Dal che deriva che i guadagni sul comparto tecnofinanza constano di una tassazione al 26% se percepiti su portafogli che eccedano la giacenza media di 51.645,69 euro per il tempo di sette giorni lavorativi succedanei (sul punto si tornerà tra poco).

Ma non è tutto.

Il totale degli investimenti va dichiarato nel quadro RW, quindi alla stregua di qualunque dichiarazione dei redditi.

Un indirizzo obiettivo in tal senso giunge da quanto diffuso dalla Direzione Regionale della Lombardia, che, interrogata sulla vicenda come anticipato in calce, ha precisato che, vigendo l’equivalenza tra Bitcoin e valuta estera, i principi vigenti in materia fiscale sono i medesimi, anche se le criptovalute siano scevre da qualsiasi tipo di emissione da Banca Centrale.

Chiarendo quanto già detto sulla giacenza media, quanto statuito dall’Agenzia delle Entrate permette di recepire il principio di trattamento delle valute digitali.

Nel dettaglio, tale disciplina si sostanzia in quanto segue: le criptovalute sono da intendersi alla stregua di redditi diversi di natura finanziaria che derivino dalla cessione a pronti, per cui il quantum conseguente da cessione a titolo oneroso (per valuta diversa da quella nazionale-comunitaria) da conti correnti e depositi esteri (nella fattispecie criptovalute) rileva fiscalmente se, nel periodo stimato dalla legge come d’imponibile, la citata giacenza media è superiore ai 51.645,69 euro per sette giorni lavorativi consecutivi.

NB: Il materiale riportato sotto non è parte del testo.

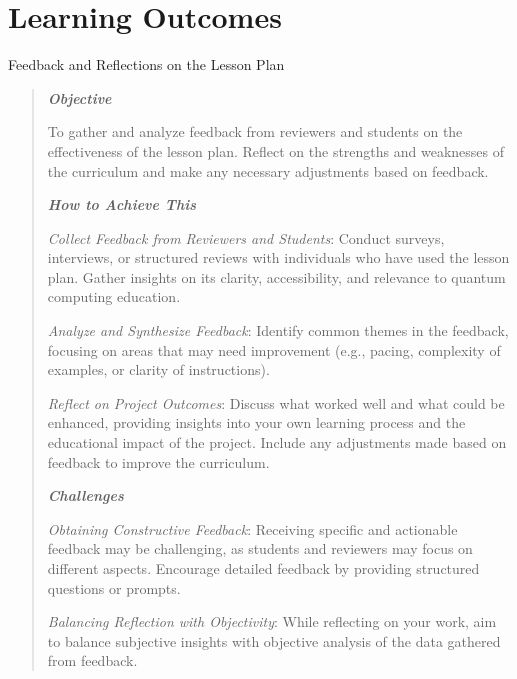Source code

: \section{Learning Outcomes}

Feedback and Reflections on the Lesson Plan

\begin{quote}\itshape
\textbf{\emph{Objective}}

To gather and analyze feedback from reviewers and students on the effectiveness of the lesson plan. 
Reflect on the strengths and weaknesses of the curriculum and make any necessary adjustments based on feedback.

\textbf{\emph{How to Achieve This}}

\emph{Collect Feedback from Reviewers and Students}: Conduct surveys, interviews, or structured reviews with individuals who have used the lesson plan. 
Gather insights on its clarity, accessibility, and relevance to quantum computing education.

\emph{Analyze and Synthesize Feedback}: Identify common themes in the feedback, focusing on areas that may need improvement 
(e.g., pacing, complexity of examples, or clarity of instructions).

\emph{Reflect on Project Outcomes}: Discuss what worked well and what could be enhanced, providing insights into your 
own learning process and the educational impact of the project. Include any adjustments made based on feedback to improve the curriculum.

\textbf{\emph{Challenges}}

\emph{Obtaining Constructive Feedback}: Receiving specific and actionable feedback may be challenging, as students and 
reviewers may focus on different aspects. Encourage detailed feedback by providing structured questions or prompts.

\emph{Balancing Reflection with Objectivity}: While reflecting on your work, aim to balance subjective insights with 
objective analysis of the data gathered from feedback.
\end{quote}\ignorespacesafterend
    
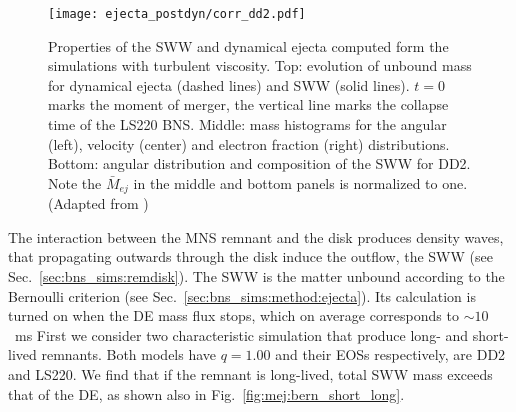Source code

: \begin{figure}[t]
    \centering
    \texttt{[image: ejecta\_postdyn/corr\_dd2.pdf]}
    \caption{Properties of the \ac{SWW} and dynamical ejecta
        computed form the simulations with turbulent viscosity.
        Top: evolution of unbound mass for dynamical ejecta
        (dashed lines)
        and \ac{SWW}
        (solid lines). $t=0$ marks the moment of merger, the vertical
        line marks the collapse time of the LS220 BNS.
        Middle: mass histograms for the angular (left), velocity (center) and electron
        fraction (right) distributions.
        Bottom: angular distribution and composition of the \ac{SWW}
        for DD2.
        Note the $\bar{M}_{ej}$ in the middle and bottom panels is normalized to one.
        (Adapted from \citet{Nedora:2019jhl})
    }
    \label{fig:ej_properties}
    
\end{figure}



The interaction between the \ac{MNS} remnant and the disk produces density waves, 
that propagating outwards through the disk induce the outflow, 
the \ac{SWW} (see Sec.~\ref{sec:bns_sims:remdisk}).
%
The \ac{SWW} is the matter unbound according to the Bernoulli criterion 
(see Sec.~\ref{sec:bns_sims:method:ejecta}). Its calculation is turned on when
the \ac{DE} mass flux stops, which on average corresponds to ${\sim10}$~ms \pmerg{} 
%
First we consider two characteristic simulation that produce long- and short-lived
remnants. Both models have $q=1.00$ and their \acp{EOS} respectively, are DD2 and LS220. 
We find that if the remnant is long-lived, total \ac{SWW} mass exceeds that of the \ac{DE},
as shown also in Fig.~\ref{fig:mej:bern_short_long}.
%

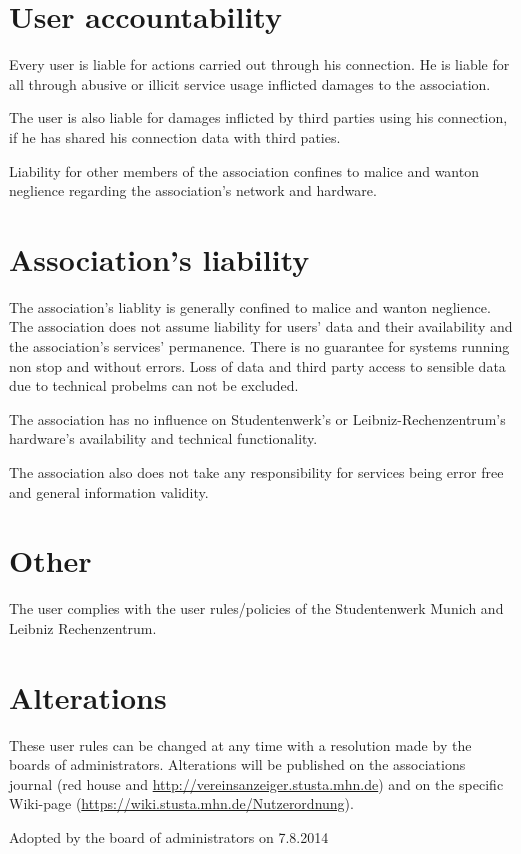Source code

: \documentclass[a4paper,10pt]{scrartcl}
\begin{document}
 \section{User accountability}
 Every user is liable for actions carried out through his connection. He is liable for all through abusive or illicit service usage inflicted damages to the association.

 The user is also liable for damages inflicted by third parties using his connection, if he has shared his connection data with third paties.

 Liability for other members of the association confines to malice and wanton neglience regarding the association's network and hardware.

 \section{Association's liability}
 The association's liablity is generally confined to malice and wanton neglience. The association does not assume liability for users' data and their availability and the association's services' permanence. There is no guarantee for systems running non stop and without errors. Loss of data and third party access to sensible data due to technical probelms can not be excluded.

 The association has no influence on Studentenwerk's or Leibniz-Rechenzentrum's hardware's availability and technical functionality. 

 The association also does not take any responsibility for services being error free and general  information validity.

 \section{Other}
 The user complies with the user rules/policies of the Studentenwerk Munich and Leibniz Rechenzentrum.

 \section{Alterations}
 These user rules can be changed at any time with a resolution made by the boards of administrators. Alterations will be published on the associations journal (red house and \url{http://vereinsanzeiger.stusta.mhn.de}) and on the specific Wiki-page (\url{https://wiki.stusta.mhn.de/Nutzerordnung}).

 \hfill Adopted by the board of administrators on 7.8.2014

 
\end{document}
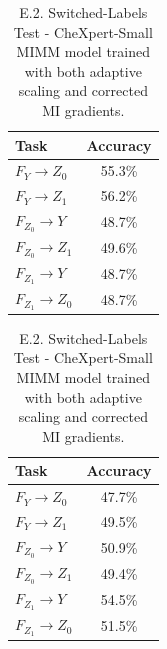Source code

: \documentclass[12pt,DIV14,BCOR12mm,a4paper,footinclude=false,headinclude,parskip=half-,twoside,openright,cleardoublepage=empty,toc=index,bibliography=totoc,listof=totoc]{scrreprt}
\numberwithin{equation}{chapter}
\begin{document}
\begin{table}[H]
\centering
\begin{minipage}{.45\linewidth}
\centering
\begin{tabular}{|l|c|}
\hline
\textbf{Task} & \textbf{Accuracy} \\
\hline
$F_Y \rightarrow Z_0$ & 55.3\% \\
$F_Y \rightarrow Z_1$ & 56.2\% \\
\hline
$F_{Z_0} \rightarrow Y$ & 48.7\% \\
$F_{Z_0} \rightarrow Z_1$ & 49.6\% \\
\hline
$F_{Z_1} \rightarrow Y$ & 48.7\% \\
$F_{Z_1} \rightarrow Z_0$ & 48.7\% \\
\hline
\end{tabular}
\caption{E.1. Switched-Labels Test - CheXpert-Small MIMM model trained without adaptive scaling and corrected MI gradients.}
\label{tab:accuracy_tasks-chxMIMM_noada_nocorr}
\end{minipage}%
\hfill
\begin{minipage}{.45\linewidth}
\centering
\begin{tabular}{|l|c|}
\hline
\textbf{Task} & \textbf{Accuracy} \\
\hline
$F_Y \rightarrow Z_0$ & 47.7\% \\
$F_Y \rightarrow Z_1$ & 49.5\% \\
\hline
$F_{Z_0} \rightarrow Y$ & 50.9\% \\
$F_{Z_0} \rightarrow Z_1$ & 49.4\% \\
\hline
$F_{Z_1} \rightarrow Y$ & 54.5\% \\
$F_{Z_1} \rightarrow Z_0$ & 51.5\% \\
\hline
\end{tabular}
\caption{E.2. Switched-Labels Test - CheXpert-Small MIMM model trained with both adaptive scaling and corrected MI gradients.}
\label{tab:accuracy_tasks-chxMIMM_ada_corr}
\end{minipage}%
\end{table}

\vspace{-2.5cm}
\end{document}
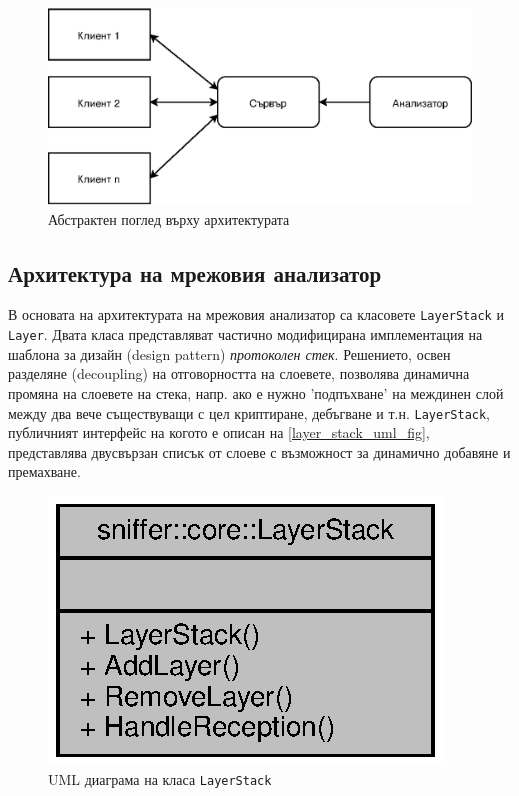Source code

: \documentclass[12pt,a4paper,oneside]{book}
\begin{document}
\begin{figure}[h!]
  \centering
  \includegraphics[scale=.7]{figures/client_server_abstract.eps}
  \caption{Абстрактен поглед върху архитектурата}
  \label{client_server_abstract_fig}
\end{figure}

\subsection{Архитектура на мрежовия анализатор}

В основата на архитектурата на мрежовия анализатор са класовете
\texttt{LayerStack} и \texttt{Layer}. Двата класа представляват частично
модифицирана имплементация на шаблона за дизайн (design pattern)
\textit{протоколен стек}. Решението, освен разделяне (decoupling) на
отговорността на слоевете, позволява динамична промяна на слоевете на стека,
напр. ако е нужно 'подпъхване' на междинен слой между два вече съществуващи с
цел криптиране, дебъгване и т.н. \texttt{LayerStack}, публичният интерфейс на
когото е описан на \autoref{layer_stack_uml_fig}, представлява двусвързан списък
от слоеве с възможност за динамично добавяне и премахване.

\begin{figure}[h!]
  \centering
  \includegraphics[scale=.9]{figures/layer_stack_uml.eps}
  \caption{UML диаграма на класа \texttt{LayerStack}}
  \label{layer_stack_uml_fig}
\end{figure}
\end{document}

Per quanto a livello di criptovalute sia improprio parlare di depositi e conti correnti come per le divise estere, il problema è aggirato considerando al riguardo i wallet.

In riferimento invece al computo della giacenza media del periodo fiscale, qui rileva il rapporto di cambio tra la criptovaluta e l’Euro, calcolato hic et nunc presso il sito su cui l’operazione di acquisto o vendita BTC è stata effettuata.

La plusvalenza, come già anticipato, si comporrà di valore differenziale tra prezzo di vendita e costo di acquisto, fatte salve ogni tipo di minusvalenze scomputabili.

Ultimo, ma non meno importante, è la regolamentazione dell’imposta relativa alla detenzione di valuta digitale.

Qui, l’Agenzia delle Entrate si dimostra meno invasiva specificando come il possesso di BTC (e affini) non inerisce l’imposta sul valore dei prodotti finanziari, perché le criptomonete non sono strumenti finanziari di natura bancaria e quindi hanno diritto a un regime differente.

Da quanto espresso finora appare palese come la parziale regolamentazione fiscale di BTC e fratelli sia incompleta e lacunosa, specie guardando all’elemento temporale come conditio sine qua non dell’imponibile, caratteristica che attirerà non poche critiche in seno alla comunità cripto, ma anche in sede comunitaria.

L’Italia ha contribuito a una prima, timida (ma non troppo) spinta verso la regolamentazione.

I tempi di recepimento e di risposta in termini di opportunità saranno dettati solo dal mercato.